アガロース由来生体材料を用いたヒト生体人工組織の生成
Generation of Human Bioartificial Tissues Using Agarose-Derived Biomaterials
アガロースは、組織工学(TE)において熱可逆性、高い生体適合性を持つ多糖類であり、その分子構造、光学特性、機械的特性の調整可能性、化学的不活性から、生体人工組織生成のための魅力的な足場材料となっている。本レビューでは、アガロースの抽出、精製、構造変異体、ゲル化挙動、硬さ、多孔性、生物活性に関する物理化学的特性についての知識をまとめている。アガロースの種類と濃度がハイドロゲルの生体力学的および光学的性能を決定し、細胞挙動と生体内適合性に影響を与えることを議論している。アガロースは生物学的に不活性であるが、細胞接着、増殖、分化を促進するためにフィブリン、コラーゲン、キトサンなどの生体材料と組み合わせたり機能化したりできる。マイクロモルディング、ビーズ製造、3Dバイオプリンティング、細胞・生体材料・生理活性因子の新規アセンブリなどの多様なバイオファブリケーションアプローチにより、マイクロ組織、オルガノイド、多層構造の生成が可能になった。アガロース系生体材料は、軟骨、骨、脂肪組織、皮膚、角膜、口腔粘膜、末梢神経の生体人工代替物の生成に成功しており、いくつかのフィブリン-アガロース先進治療用医薬品(ATMP)は、皮膚代替物UGRSKIN、人工角膜NANOULCOR、口蓋粘膜BIOCLEFTなど、すでに臨床応用されている。これらのことから、アガロースは次世代TEのための汎用性が高く、臨床応用に関連する生体材料として位置づけられており、さらなる治療分野での可能性の探求が期待される。
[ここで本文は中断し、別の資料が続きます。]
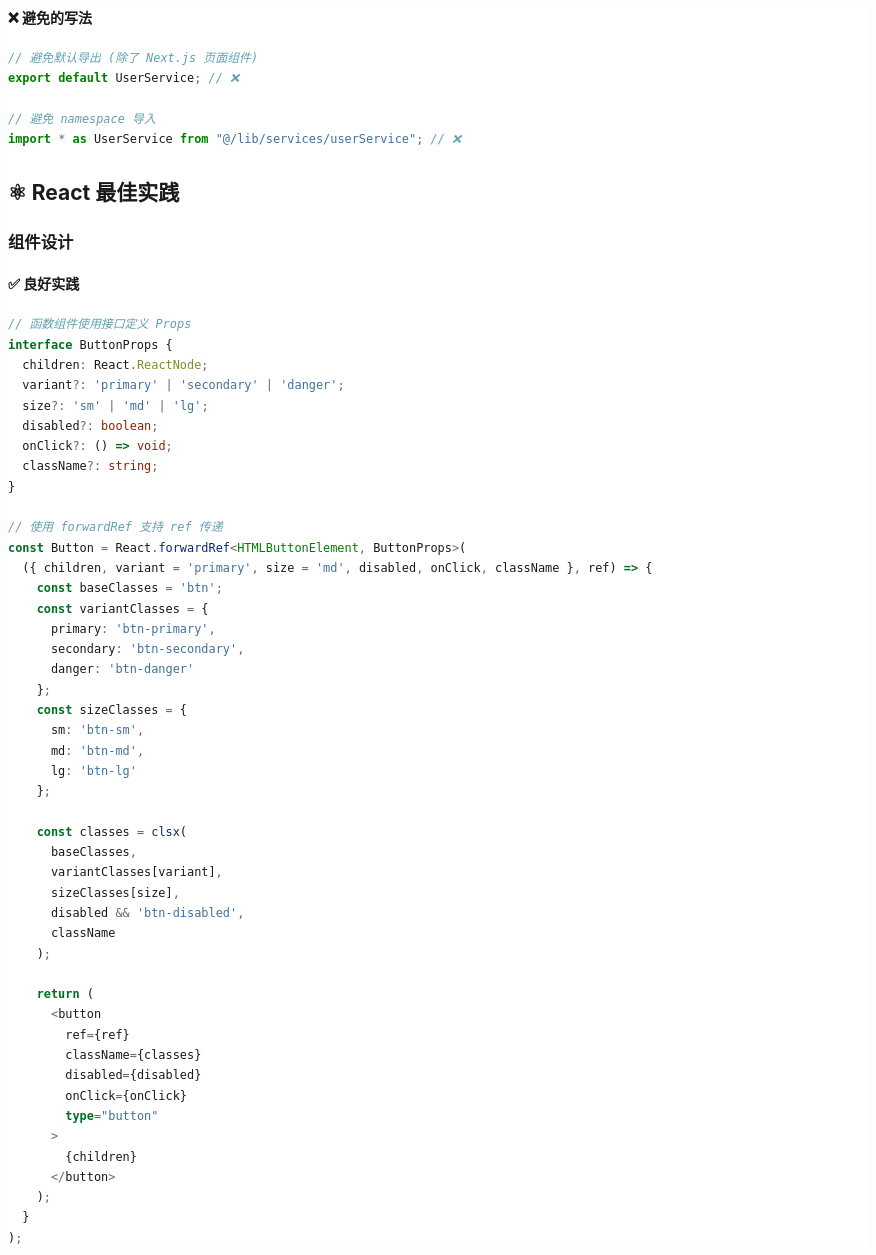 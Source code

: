 #### ❌ 避免的写法

```typescript
// 避免默认导出 (除了 Next.js 页面组件)
export default UserService; // ❌

// 避免 namespace 导入
import * as UserService from "@/lib/services/userService"; // ❌
```

## ⚛️ React 最佳实践

### 组件设计

#### ✅ 良好实践

```typescript
// 函数组件使用接口定义 Props
interface ButtonProps {
  children: React.ReactNode;
  variant?: 'primary' | 'secondary' | 'danger';
  size?: 'sm' | 'md' | 'lg';
  disabled?: boolean;
  onClick?: () => void;
  className?: string;
}

// 使用 forwardRef 支持 ref 传递
const Button = React.forwardRef<HTMLButtonElement, ButtonProps>(
  ({ children, variant = 'primary', size = 'md', disabled, onClick, className }, ref) => {
    const baseClasses = 'btn';
    const variantClasses = {
      primary: 'btn-primary',
      secondary: 'btn-secondary',
      danger: 'btn-danger'
    };
    const sizeClasses = {
      sm: 'btn-sm',
      md: 'btn-md',
      lg: 'btn-lg'
    };

    const classes = clsx(
      baseClasses,
      variantClasses[variant],
      sizeClasses[size],
      disabled && 'btn-disabled',
      className
    );

    return (
      <button
        ref={ref}
        className={classes}
        disabled={disabled}
        onClick={onClick}
        type="button"
      >
        {children}
      </button>
    );
  }
);

``` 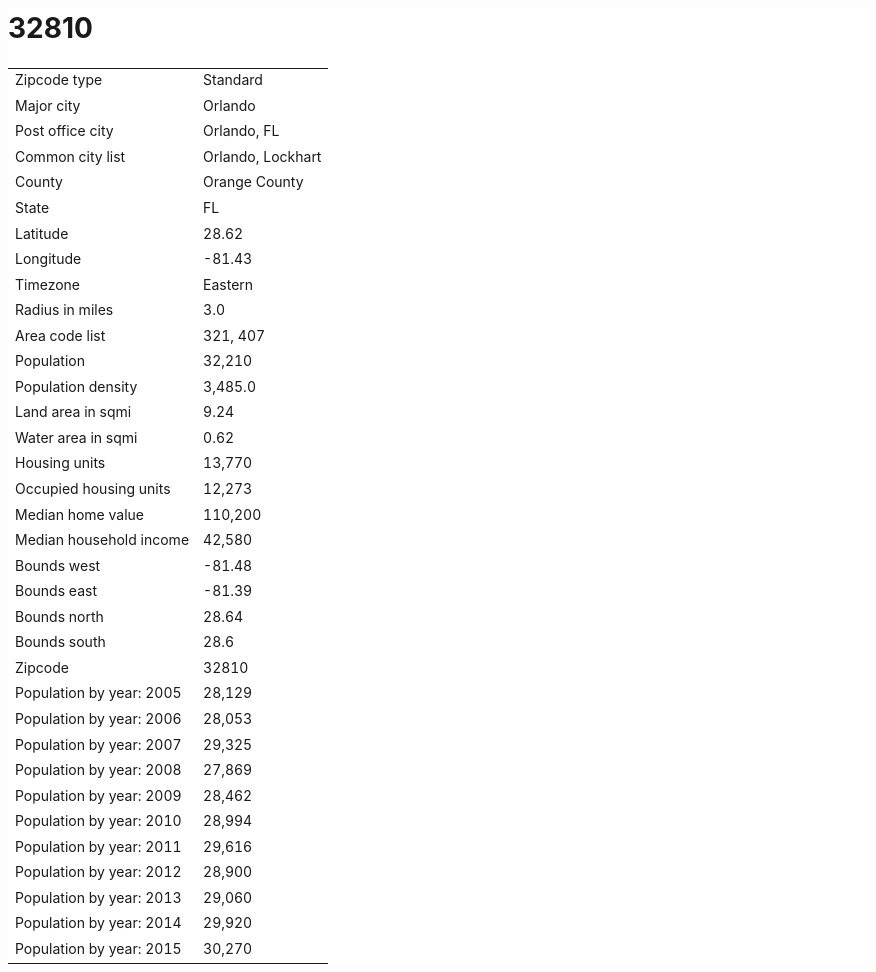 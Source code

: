 32810
=====
|||
|--|--|
|Zipcode type|Standard|
|Major city|Orlando|
|Post office city|Orlando, FL|
|Common city list|Orlando, Lockhart|
|County|Orange County|
|State|FL|
|Latitude|28.62|
|Longitude|-81.43|
|Timezone|Eastern|
|Radius in miles|3.0|
|Area code list|321, 407|
|Population|32,210|
|Population density|3,485.0|
|Land area in sqmi|9.24|
|Water area in sqmi|0.62|
|Housing units|13,770|
|Occupied housing units|12,273|
|Median home value|110,200|
|Median household income|42,580|
|Bounds west|-81.48|
|Bounds east|-81.39|
|Bounds north|28.64|
|Bounds south|28.6|
|Zipcode|32810|
|Population by year: 2005|28,129|
|Population by year: 2006|28,053|
|Population by year: 2007|29,325|
|Population by year: 2008|27,869|
|Population by year: 2009|28,462|
|Population by year: 2010|28,994|
|Population by year: 2011|29,616|
|Population by year: 2012|28,900|
|Population by year: 2013|29,060|
|Population by year: 2014|29,920|
|Population by year: 2015|30,270| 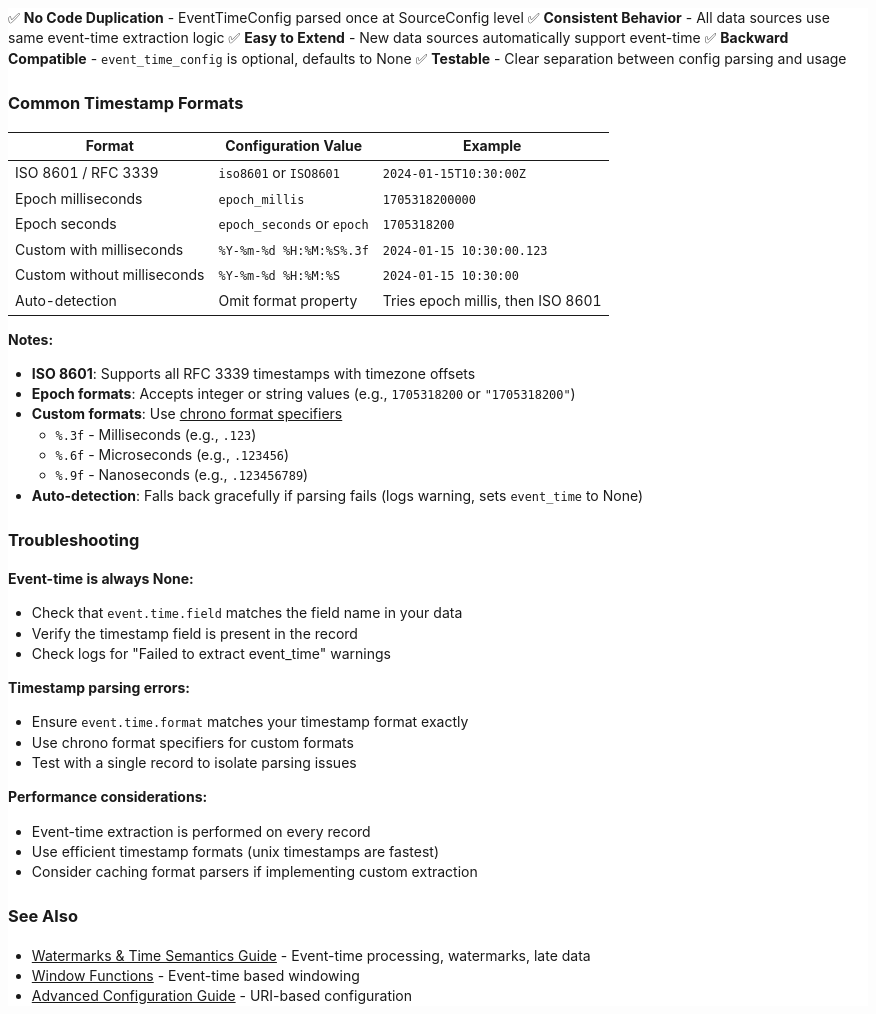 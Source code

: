 ✅ **No Code Duplication** - EventTimeConfig parsed once at SourceConfig level
✅ **Consistent Behavior** - All data sources use same event-time extraction logic
✅ **Easy to Extend** - New data sources automatically support event-time
✅ **Backward Compatible** - `event_time_config` is optional, defaults to None
✅ **Testable** - Clear separation between config parsing and usage

### Common Timestamp Formats

| Format | Configuration Value | Example |
|--------|-------------------|---------|
| ISO 8601 / RFC 3339 | `iso8601` or `ISO8601` | `2024-01-15T10:30:00Z` |
| Epoch milliseconds | `epoch_millis` | `1705318200000` |
| Epoch seconds | `epoch_seconds` or `epoch` | `1705318200` |
| Custom with milliseconds | `%Y-%m-%d %H:%M:%S%.3f` | `2024-01-15 10:30:00.123` |
| Custom without milliseconds | `%Y-%m-%d %H:%M:%S` | `2024-01-15 10:30:00` |
| Auto-detection | Omit format property | Tries epoch millis, then ISO 8601 |

**Notes:**
- **ISO 8601**: Supports all RFC 3339 timestamps with timezone offsets
- **Epoch formats**: Accepts integer or string values (e.g., `1705318200` or `"1705318200"`)
- **Custom formats**: Use [chrono format specifiers](https://docs.rs/chrono/latest/chrono/format/strftime/index.html)
  - `%.3f` - Milliseconds (e.g., `.123`)
  - `%.6f` - Microseconds (e.g., `.123456`)
  - `%.9f` - Nanoseconds (e.g., `.123456789`)
- **Auto-detection**: Falls back gracefully if parsing fails (logs warning, sets `event_time` to None)

### Troubleshooting

**Event-time is always None:**
- Check that `event.time.field` matches the field name in your data
- Verify the timestamp field is present in the record
- Check logs for "Failed to extract event_time" warnings

**Timestamp parsing errors:**
- Ensure `event.time.format` matches your timestamp format exactly
- Use chrono format specifiers for custom formats
- Test with a single record to isolate parsing issues

**Performance considerations:**
- Event-time extraction is performed on every record
- Use efficient timestamp formats (unix timestamps are fastest)
- Consider caching format parsers if implementing custom extraction

### See Also

- [Watermarks & Time Semantics Guide](../sql/watermarks-time-semantics.md) - Event-time processing, watermarks, late data
- [Window Functions](../sql/functions/window.md) - Event-time based windowing
- [Advanced Configuration Guide](../advanced-configuration-guide.md) - URI-based configuration
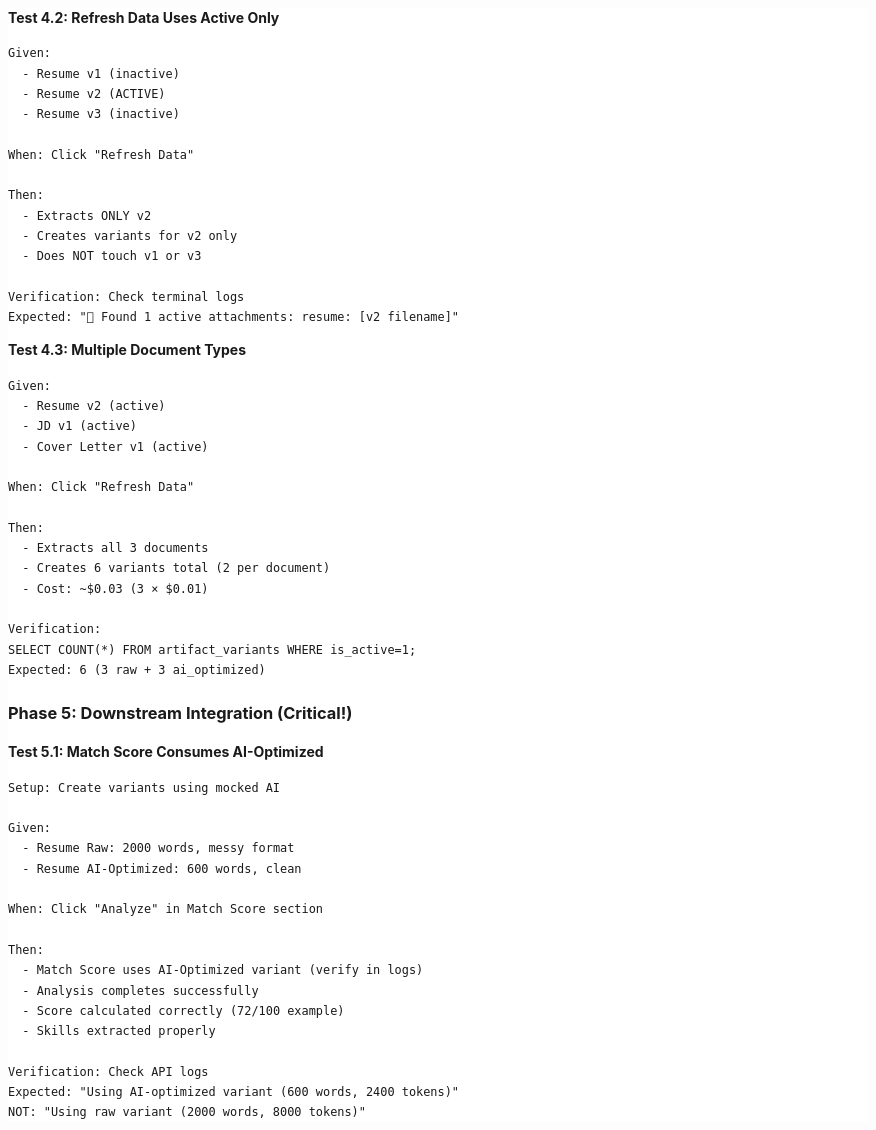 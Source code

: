 **Test 4.2: Refresh Data Uses Active Only**
```
Given:
  - Resume v1 (inactive)
  - Resume v2 (ACTIVE)
  - Resume v3 (inactive)

When: Click "Refresh Data"

Then:
  - Extracts ONLY v2
  - Creates variants for v2 only
  - Does NOT touch v1 or v3
  
Verification: Check terminal logs
Expected: "📎 Found 1 active attachments: resume: [v2 filename]"
```

**Test 4.3: Multiple Document Types**
```
Given:
  - Resume v2 (active)
  - JD v1 (active)
  - Cover Letter v1 (active)

When: Click "Refresh Data"

Then:
  - Extracts all 3 documents
  - Creates 6 variants total (2 per document)
  - Cost: ~$0.03 (3 × $0.01)
  
Verification:
SELECT COUNT(*) FROM artifact_variants WHERE is_active=1;
Expected: 6 (3 raw + 3 ai_optimized)
```

### Phase 5: Downstream Integration (Critical!)

**Test 5.1: Match Score Consumes AI-Optimized**
```
Setup: Create variants using mocked AI

Given: 
  - Resume Raw: 2000 words, messy format
  - Resume AI-Optimized: 600 words, clean

When: Click "Analyze" in Match Score section

Then:
  - Match Score uses AI-Optimized variant (verify in logs)
  - Analysis completes successfully
  - Score calculated correctly (72/100 example)
  - Skills extracted properly
  
Verification: Check API logs
Expected: "Using AI-optimized variant (600 words, 2400 tokens)"
NOT: "Using raw variant (2000 words, 8000 tokens)"
```
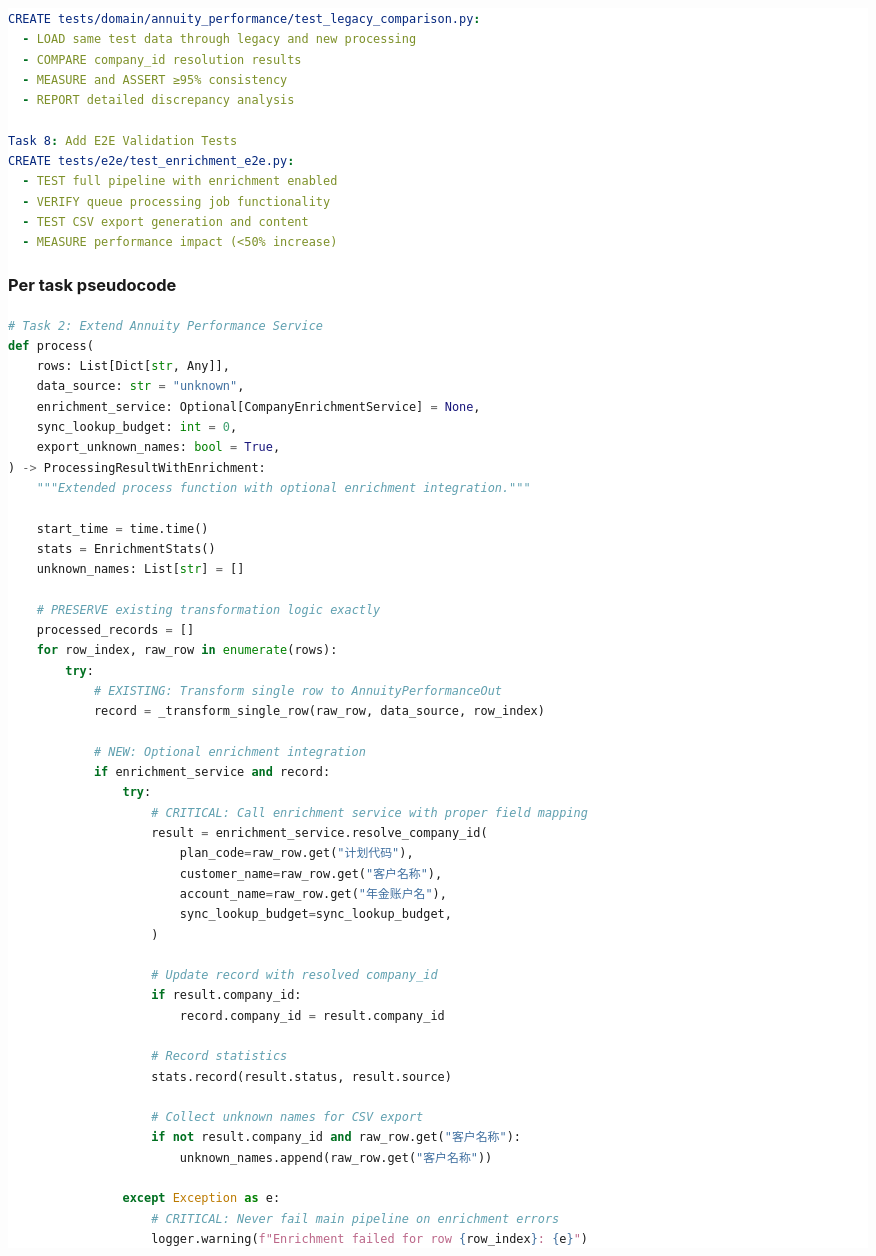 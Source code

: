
 ```yaml
CREATE tests/domain/annuity_performance/test_legacy_comparison.py:
  - LOAD same test data through legacy and new processing
  - COMPARE company_id resolution results
  - MEASURE and ASSERT ≥95% consistency
  - REPORT detailed discrepancy analysis

Task 8: Add E2E Validation Tests
CREATE tests/e2e/test_enrichment_e2e.py:
  - TEST full pipeline with enrichment enabled
  - VERIFY queue processing job functionality
  - TEST CSV export generation and content
  - MEASURE performance impact (<50% increase)
```

### Per task pseudocode

```python
# Task 2: Extend Annuity Performance Service
def process(
    rows: List[Dict[str, Any]],
    data_source: str = "unknown",
    enrichment_service: Optional[CompanyEnrichmentService] = None,
    sync_lookup_budget: int = 0,
    export_unknown_names: bool = True,
) -> ProcessingResultWithEnrichment:
    """Extended process function with optional enrichment integration."""

    start_time = time.time()
    stats = EnrichmentStats()
    unknown_names: List[str] = []

    # PRESERVE existing transformation logic exactly
    processed_records = []
    for row_index, raw_row in enumerate(rows):
        try:
            # EXISTING: Transform single row to AnnuityPerformanceOut
            record = _transform_single_row(raw_row, data_source, row_index)

            # NEW: Optional enrichment integration
            if enrichment_service and record:
                try:
                    # CRITICAL: Call enrichment service with proper field mapping
                    result = enrichment_service.resolve_company_id(
                        plan_code=raw_row.get("计划代码"),
                        customer_name=raw_row.get("客户名称"),
                        account_name=raw_row.get("年金账户名"),
                        sync_lookup_budget=sync_lookup_budget,
                    )

                    # Update record with resolved company_id
                    if result.company_id:
                        record.company_id = result.company_id

                    # Record statistics
                    stats.record(result.status, result.source)

                    # Collect unknown names for CSV export
                    if not result.company_id and raw_row.get("客户名称"):
                        unknown_names.append(raw_row.get("客户名称"))

                except Exception as e:
                    # CRITICAL: Never fail main pipeline on enrichment errors
                    logger.warning(f"Enrichment failed for row {row_index}: {e}")
```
- アガロース系生体材料を用いた先進治療用医薬品(ATMP)として、皮膚代替物UGRSKIN、人工角膜NANOULCOR、口蓋粘膜BIOCLEFTがすでに臨床応用されている
- アガロース由来生体材料は軟骨、骨、脂肪組織、皮膚、角膜、口腔粘膜、末梢神経の生体人工代替物の生成に成功している
アガロース由来の生体材料を用いた組織工学技術の総説であり、すでに皮膚代替物UGRSKIN、人工角膜NANOULCOR、口蓋粘膜BIOCLEFTなどの臨床応用製品が存在する点は注目に値する。バイオファブリケーション技術の進展により、軟骨・骨・神経などの再生医療分野での実用化が進んでおり、組織工学・再生医療分野の投資機会を示唆する。